Speaker
Description
The modern theory of the structure of light nuclei is dynamically developing due to the introduction of ab initio (from first principles) methods of describing nuclear systems. An essential place among such methods is occupied by various versions of No-Core Shell Model (NCSM) (see, for example, [1]) that uses realistic NN potentials to describe the interaction of nucleons. Usually, these potentials are derived from Chiral Effective Field Theory. The discussed approach makes it possible to successfully describe the spectra of nuclei up to masses A ~ 16 in a wide range of energies. The radii and electromagnetic moments of the low-lying states of nuclei and, in part, the electromagnetic M1 and E2 transitions are also described satisfactorily.
In the literature, there are also several successful attempts to describe the total widths of the nucleon and cluster decay of nuclear states [2,3]. In our works [4, 5], we developed a method that makes it possible to solve the problem of multichannel decay of nuclei and calculate the partial widths of decay into a variety of channels.
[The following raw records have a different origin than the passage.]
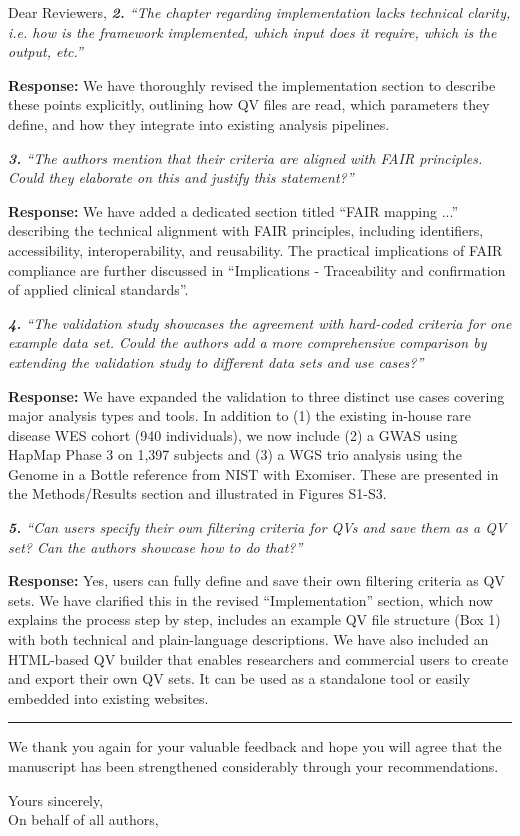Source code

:\documentclass[12pt,a4paper]{letter}
\begin{document}
\begin{letter}{Dear Reviewers,}
\textit{\textbf{2.} ``The chapter regarding implementation lacks technical clarity, i.e. how is the framework implemented, which input does it require, which is the output, etc.''}

\textbf{Response:} We have thoroughly revised the implementation section to describe these points explicitly, outlining how QV files are read, which parameters they define, and how they integrate into existing analysis pipelines.

\textit{\textbf{3.} ``The authors mention that their criteria are aligned with FAIR principles. Could they elaborate on this and justify this statement?''}

\textbf{Response:} We have added a dedicated section titled ``FAIR mapping ...'' describing the technical alignment with FAIR principles, including identifiers, accessibility, interoperability, and reusability. The practical implications of FAIR compliance are further discussed in ``Implications - Traceability and confirmation of applied clinical standards''.

\textit{\textbf{4.} ``The validation study showcases the agreement with hard-coded criteria for one example data set. Could the authors add a more comprehensive comparison by extending the validation study to different data sets and use cases?''}

\textbf{Response:} We have expanded the validation to three distinct use cases covering major analysis types and tools. In addition to (1) the existing in-house rare disease WES cohort (940 individuals), we now include (2) a GWAS using HapMap Phase 3 on 1,397 subjects and (3) a WGS trio analysis using the Genome in a Bottle reference from NIST with Exomiser. These are presented in the Methods/Results section and illustrated in Figures S1-S3.

\textit{\textbf{5.} ``Can users specify their own filtering criteria for QVs and save them as a QV set? Can the authors showcase how to do that?''}

\textbf{Response:} Yes, users can fully define and save their own filtering criteria as QV sets. We have clarified this in the revised ``Implementation'' section, which now explains the process step by step, includes an example QV file structure (Box 1) with both technical and plain-language descriptions. We have also included an HTML-based QV builder that enables researchers and commercial users to create and export their own QV sets. It can be used as a standalone tool or easily embedded into existing websites.

\noindent\rule{\textwidth}{0.4pt}

We thank you again for your valuable feedback and hope you will agree that the manuscript has been strengthened considerably through your recommendations.

\closing{Yours sincerely,\\
On behalf of all authors,}

\end{letter}
\end{document}
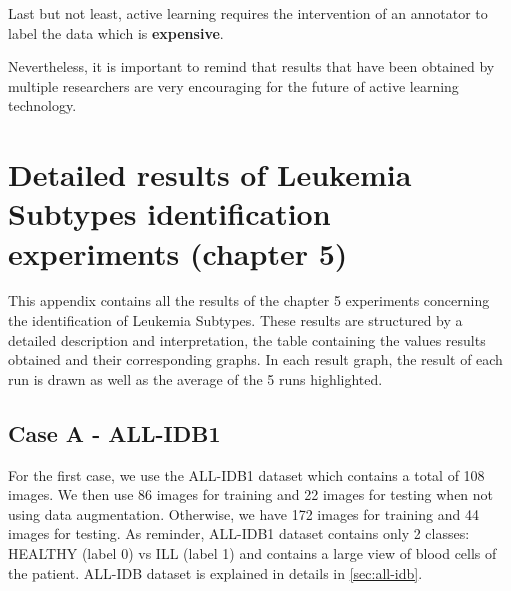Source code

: \documentclass[11pt, openany]{report}
\theoremstyle{plain}
\theoremstyle{definition}
\theoremstyle{remark}
\begin{document}
Last but not least, active learning requires the intervention of an annotator to label the data which is \textbf{expensive}.

Nevertheless, it is important to remind that results that have been obtained by multiple researchers are very encouraging for the future of active learning technology. 





\nocite{*}





\newpage
\appendix

\chapter{Detailed results of Leukemia Subtypes identification experiments (chapter 5)}

This appendix contains all the results of the chapter 5 experiments concerning the identification of Leukemia Subtypes. These results are structured by a detailed description and interpretation, the table containing the values results obtained and their corresponding graphs. In each result graph, the result of each run is drawn as well as the average of the 5 runs highlighted. 



\section{Case A - ALL-IDB1} \label{sec:appendix-case-A}

For the first case, we use the ALL-IDB1 dataset which contains a total of 108 images. We then use 86 images for training and 22 images for testing when not using data augmentation. Otherwise, we have 172 images for training and 44 images for testing. As reminder, ALL-IDB1 dataset contains only 2 classes: HEALTHY (label 0) vs ILL (label 1) and contains a large view of blood cells of the patient. ALL-IDB dataset is explained in details in \autoref{sec:all-idb}.    
\end{document}
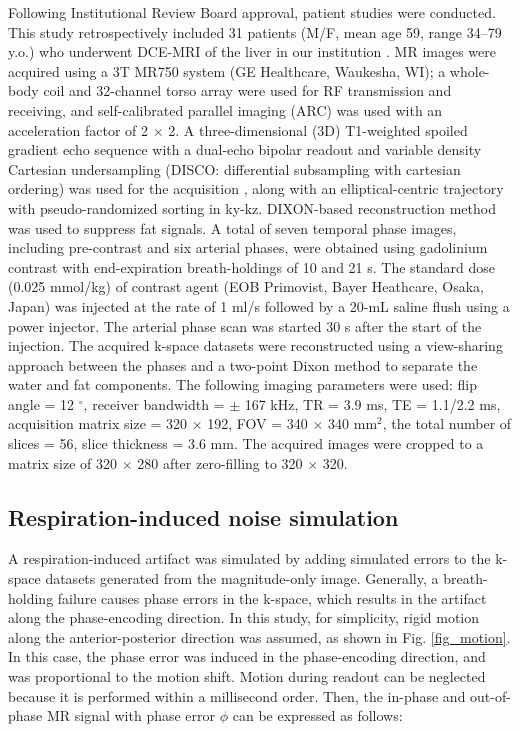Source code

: \documentclass[num-refs]{wiley-article}
\begin{document}
Following Institutional Review Board approval, patient studies were conducted. This study retrospectively included 31 patients (M/F, mean age 59, range 34–79 y.o.) who underwent DCE-MRI of the liver in our institution . MR images were acquired using a 3T MR750 system (GE Healthcare, Waukesha, WI); a whole-body coil and 32-channel torso array were used for RF transmission and receiving, and self-calibrated parallel imaging (ARC) was used with an acceleration factor of 2 $\times$ 2. A three-dimensional (3D) T1-weighted spoiled gradient echo sequence with a dual-echo bipolar readout and variable density Cartesian undersampling (DISCO: differential subsampling with cartesian ordering) was used for the acquisition \cite{saranathan2012differential}, along with an elliptical-centric trajectory with pseudo-randomized sorting in ky-kz. DIXON-based reconstruction method was used to suppress fat signals\cite{reeder2004multicoil}. A total of seven temporal phase images, including pre-contrast and six arterial phases, were obtained using gadolinium contrast with end-expiration breath-holdings of 10 and 21 s. The standard dose (0.025 mmol/kg) of contrast agent (EOB Primovist, Bayer Heathcare, Osaka, Japan) was injected at the rate of 1 ml/s followed by a 20-mL saline flush using a power injector. The arterial phase scan was started 30 s after the start of the injection. The acquired k-space datasets were reconstructed using a view-sharing approach between the phases and a two-point Dixon method to separate the water and fat components. The following imaging parameters were used: flip angle = 12 $^\circ$, receiver bandwidth = $\pm$ 167 kHz, TR = 3.9 ms, TE = 1.1/2.2 ms, acquisition matrix size = 320 $\times$ 192, FOV = 340 $\times$ 340 mm$^2$, the total number of slices = 56, slice thickness = 3.6 mm. The acquired images were cropped to a matrix size of 320 $\times$ 280 after zero-filling to 320 $\times$ 320.

\subsection{Respiration-induced noise simulation}\label{sec_resp_sim}

A respiration-induced artifact was simulated by adding simulated errors to the k-space datasets generated from the magnitude-only image. Generally, a breath-holding failure causes phase errors in the k-space, which results in the artifact along the phase-encoding direction. In this study, for simplicity, rigid motion along the anterior-posterior direction was assumed, as shown in Fig. \ref{fig_motion}. In this case, the phase error was induced in the phase-encoding direction, and was proportional to the motion shift. Motion during readout can be neglected because it is performed within a millisecond order.  Then, the in-phase and out-of-phase MR signal with phase error $\phi$ can be expressed as follows:
\end{document}
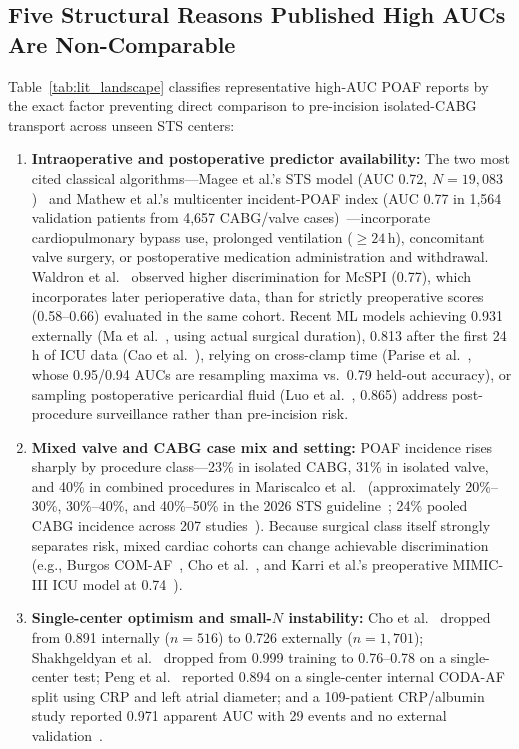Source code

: \subsection{Five Structural Reasons Published High AUCs Are Non-Comparable}
Table~\ref{tab:lit_landscape} classifies representative high-AUC POAF reports by the exact factor preventing direct comparison to pre-incision isolated-CABG transport across unseen STS centers:
\begin{enumerate}
  \item \textbf{Intraoperative and postoperative predictor availability:} The two most cited classical algorithms---Magee et al.'s STS model (AUC 0.72, $N=19{,}083$)~\cite{magee2007atrial} and Mathew et al.'s multicenter incident-POAF index (AUC 0.77 in 1,564 validation patients from 4,657 CABG/valve cases)~\cite{mathew2004multicenter}---incorporate cardiopulmonary bypass use, prolonged ventilation ($\ge 24$\,h), concomitant valve surgery, or postoperative medication administration and withdrawal. Waldron et al.~\cite{waldron2018poaf} observed higher discrimination for McSPI (0.77), which incorporates later perioperative data, than for strictly preoperative scores (0.58--0.66) evaluated in the same cohort. Recent ML models achieving 0.931 externally (Ma et al.~\cite{ma2025noaf}, using actual surgical duration), 0.813 after the first 24\,h of ICU data (Cao et al.~\cite{cao2025mimic4}), relying on cross-clamp time (Parise et al.~\cite{parise2023cabg}, whose 0.95/0.94 AUCs are resampling maxima vs.\ 0.79 held-out accuracy), or sampling postoperative pericardial fluid (Luo et al.~\cite{luo2026pcmpo}, 0.865) address post-procedure surveillance rather than pre-incision risk.
  \item \textbf{Mixed valve and CABG case mix and setting:} POAF incidence rises sharply by procedure class---23\% in isolated CABG, 31\% in isolated valve, and 40\% in combined procedures in Mariscalco et al.~\cite{mariscalco2014poaf} (approximately 20\%--30\%, 30\%--40\%, and 40\%--50\% in the 2026 STS guideline~\cite{chatterjee2026sts}; 24\% pooled CABG incidence across 207 studies~\cite{farzaneh2026incidence}). Because surgical class itself strongly separates risk, mixed cardiac cohorts can change achievable discrimination (e.g., Burgos COM-AF~\cite{burgos2021comaf}, Cho et al.~\cite{cho2026poaf}, and Karri et al.'s preoperative MIMIC-III ICU model at 0.74~\cite{karri2021poaf}).
  \item \textbf{Single-center optimism and small-$N$ instability:} Cho et al.~\cite{cho2026poaf} dropped from 0.891 internally ($n=516$) to 0.726 externally ($n=1{,}701$); Shakhgeldyan et al.~\cite{shakhgeldyan2026cabg} dropped from 0.999 training to 0.76--0.78 on a single-center test; Peng et al.~\cite{peng2024codaaf} reported 0.894 on a single-center internal CODA-AF split using CRP and left atrial diameter; and a 109-patient CRP/albumin study reported 0.971 apparent AUC with 29 events and no external validation~\cite{javaherforooshzadeh2026car}.

\end{enumerate}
The talk demonstrates the capabilities of the developed approach: a wide range of studied levels, the quality of description of level energies, total and partial widths known from experiment. The decay characteristics of the known and not yet discovered states, as well as the energies of the latter, are predicted. The most striking prediction seems to be the prediction of a new previously not observed rotational band of strongly clustered states 0+, 2+, 4+ in the 8Be nucleus.
As a result, it is demonstrated that the complex of NCSM-based approaches developed to date by various theoretical groups has great predictive power and, in the near future, will become the basis of the direction that can be called theoretical nuclear spectroscopy of light nuclei.
- Dytrych T., Sviratcheva K. D., Bahri C., Draayer J. P., and Vary J. P., Phys. Rev. C 76, 014315 (2007).
- Quaglioni S., and Navratil P., Phys. Rev. C 79 044606 (2009).
- Neff T., Phys. Rev. Lett. 106 042502 (2011).
- Rodkin D. M., Tchuvil'sky Yu. M., 2020 Chin. Phys. C 44 124105.
- Rodkin D. M., Tchuvil'sky Yu. M., Phys. Rev. C 103, 024304.